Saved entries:
**********

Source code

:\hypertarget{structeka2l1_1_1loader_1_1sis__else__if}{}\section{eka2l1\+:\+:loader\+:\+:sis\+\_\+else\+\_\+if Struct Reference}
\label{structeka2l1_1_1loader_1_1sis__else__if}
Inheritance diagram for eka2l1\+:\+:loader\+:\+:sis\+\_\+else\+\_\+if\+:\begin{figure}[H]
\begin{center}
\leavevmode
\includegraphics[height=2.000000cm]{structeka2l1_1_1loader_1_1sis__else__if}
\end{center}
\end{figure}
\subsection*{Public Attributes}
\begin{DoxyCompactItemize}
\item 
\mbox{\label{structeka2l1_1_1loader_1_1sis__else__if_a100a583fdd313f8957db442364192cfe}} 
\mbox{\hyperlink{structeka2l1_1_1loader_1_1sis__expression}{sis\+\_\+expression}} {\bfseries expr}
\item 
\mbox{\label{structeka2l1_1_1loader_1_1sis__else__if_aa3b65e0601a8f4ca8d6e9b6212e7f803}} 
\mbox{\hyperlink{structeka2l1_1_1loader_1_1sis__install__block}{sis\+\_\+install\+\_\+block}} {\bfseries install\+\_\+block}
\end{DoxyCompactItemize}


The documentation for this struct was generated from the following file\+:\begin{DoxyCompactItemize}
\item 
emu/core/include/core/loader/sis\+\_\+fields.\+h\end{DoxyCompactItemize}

**********

From the data above, copy each line where the string "hyperlink" appears.

\mbox{\hyperlink{structeka2l1_1_1loader_1_1sis__expression}{sis\+\_\+expression}} {\bfseries expr}
\mbox{\hyperlink{structeka2l1_1_1loader_1_1sis__install__block}{sis\+\_\+install\+\_\+block}} {\bfseries install\+\_\+block}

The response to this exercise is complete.